Queen Nancy the Intrepid
When he crowned his characters Kings and Queens in Narnia, C.S. Lewis accorded them honorific titles aligned to their nature: King Peter the Magnificent, Queen Lucy the Valiant. I mention because I have long known S. Nancy Hynes's heavenly honorific name. She, who simply loved living--whose nature it was to embrace every opportunity-who engaged the parasail, countered the homophobe, comforted one student and challenged another, who fought and endured brain cancer-can only be
Queen Nancy the Intrepid.
"I'm going to do THAT!" says Nancy pointing at some crazy tourist who has just flown high over us attached to a sail being towed by a speed boat. We-S. Nancy, Dr. Joan Steck and I-are on a beach in Nassau in January of 1986, taking a break from the almost-month-long First Year Symposium workshop we are teaching for our Bahamian faculty on what-was-then a CSB/SJU satellite campus. Parasailing, snorkeling, casino night life, new foods, "real" neighborhoods, jitneys, public and private schools, poets and novelists of the Caribbean, local flora and fauna, the opening of Parliament: Nancy does not believe in letting opportunities go untried.

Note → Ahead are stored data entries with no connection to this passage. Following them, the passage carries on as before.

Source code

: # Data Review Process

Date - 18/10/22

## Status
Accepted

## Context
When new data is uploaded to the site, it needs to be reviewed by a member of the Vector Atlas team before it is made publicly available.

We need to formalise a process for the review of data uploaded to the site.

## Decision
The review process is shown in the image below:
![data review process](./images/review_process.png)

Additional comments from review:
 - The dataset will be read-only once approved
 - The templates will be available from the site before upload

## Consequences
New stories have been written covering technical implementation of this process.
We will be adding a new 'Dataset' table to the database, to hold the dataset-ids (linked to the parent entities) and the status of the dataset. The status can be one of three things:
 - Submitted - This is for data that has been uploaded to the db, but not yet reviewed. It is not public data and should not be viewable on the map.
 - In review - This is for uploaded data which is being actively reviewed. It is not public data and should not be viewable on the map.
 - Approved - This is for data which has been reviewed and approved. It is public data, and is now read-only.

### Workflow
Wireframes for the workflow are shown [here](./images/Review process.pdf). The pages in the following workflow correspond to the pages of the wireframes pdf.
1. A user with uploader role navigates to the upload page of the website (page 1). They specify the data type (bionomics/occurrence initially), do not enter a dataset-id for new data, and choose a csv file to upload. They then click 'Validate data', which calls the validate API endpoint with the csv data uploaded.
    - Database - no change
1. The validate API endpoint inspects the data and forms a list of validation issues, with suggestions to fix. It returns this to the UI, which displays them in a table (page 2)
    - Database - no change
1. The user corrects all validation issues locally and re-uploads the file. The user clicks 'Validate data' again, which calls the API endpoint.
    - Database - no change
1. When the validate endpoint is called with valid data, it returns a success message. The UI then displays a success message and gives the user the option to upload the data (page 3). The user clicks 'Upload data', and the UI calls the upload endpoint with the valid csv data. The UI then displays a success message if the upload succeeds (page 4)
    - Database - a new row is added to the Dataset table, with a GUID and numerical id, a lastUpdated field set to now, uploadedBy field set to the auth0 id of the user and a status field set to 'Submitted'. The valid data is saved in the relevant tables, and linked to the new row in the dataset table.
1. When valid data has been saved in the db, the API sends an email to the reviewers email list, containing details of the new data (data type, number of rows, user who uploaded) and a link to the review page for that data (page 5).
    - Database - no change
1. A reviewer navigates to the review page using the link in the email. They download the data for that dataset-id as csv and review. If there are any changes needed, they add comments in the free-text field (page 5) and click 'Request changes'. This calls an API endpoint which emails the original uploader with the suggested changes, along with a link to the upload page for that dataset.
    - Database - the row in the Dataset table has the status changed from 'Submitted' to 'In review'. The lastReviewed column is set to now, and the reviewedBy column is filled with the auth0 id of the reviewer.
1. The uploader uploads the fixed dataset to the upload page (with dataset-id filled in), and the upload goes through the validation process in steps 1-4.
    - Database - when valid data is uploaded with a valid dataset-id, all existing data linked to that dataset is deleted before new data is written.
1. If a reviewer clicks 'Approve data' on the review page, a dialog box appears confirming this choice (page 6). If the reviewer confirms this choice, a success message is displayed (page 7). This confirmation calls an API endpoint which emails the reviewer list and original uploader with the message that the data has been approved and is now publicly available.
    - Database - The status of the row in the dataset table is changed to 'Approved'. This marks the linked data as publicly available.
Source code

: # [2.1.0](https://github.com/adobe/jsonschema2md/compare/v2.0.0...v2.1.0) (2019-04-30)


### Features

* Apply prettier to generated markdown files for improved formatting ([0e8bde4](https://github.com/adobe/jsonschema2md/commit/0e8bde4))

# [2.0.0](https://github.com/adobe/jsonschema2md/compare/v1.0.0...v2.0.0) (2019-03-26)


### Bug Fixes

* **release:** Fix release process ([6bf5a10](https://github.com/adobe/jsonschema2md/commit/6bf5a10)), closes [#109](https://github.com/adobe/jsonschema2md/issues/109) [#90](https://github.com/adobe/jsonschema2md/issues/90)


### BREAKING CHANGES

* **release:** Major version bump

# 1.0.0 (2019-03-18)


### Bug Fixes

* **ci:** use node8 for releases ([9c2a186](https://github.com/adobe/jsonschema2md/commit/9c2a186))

"You don't have any women authors on your reading list!? You have to fix that?!" says Nancy to the English teacher who wants to teach the same "great" books she read when she started college umpteen years ago. We are working with Nassau faculty as they design their first FYS classes. Nancy, a consummate feminist in the fullest flourishing of the word, cajoles, helps, researches, threatens-whatever is needed in these early days-to get teachers to either include women authors on the reading list or make the reasons for their absence a topic of course discussion.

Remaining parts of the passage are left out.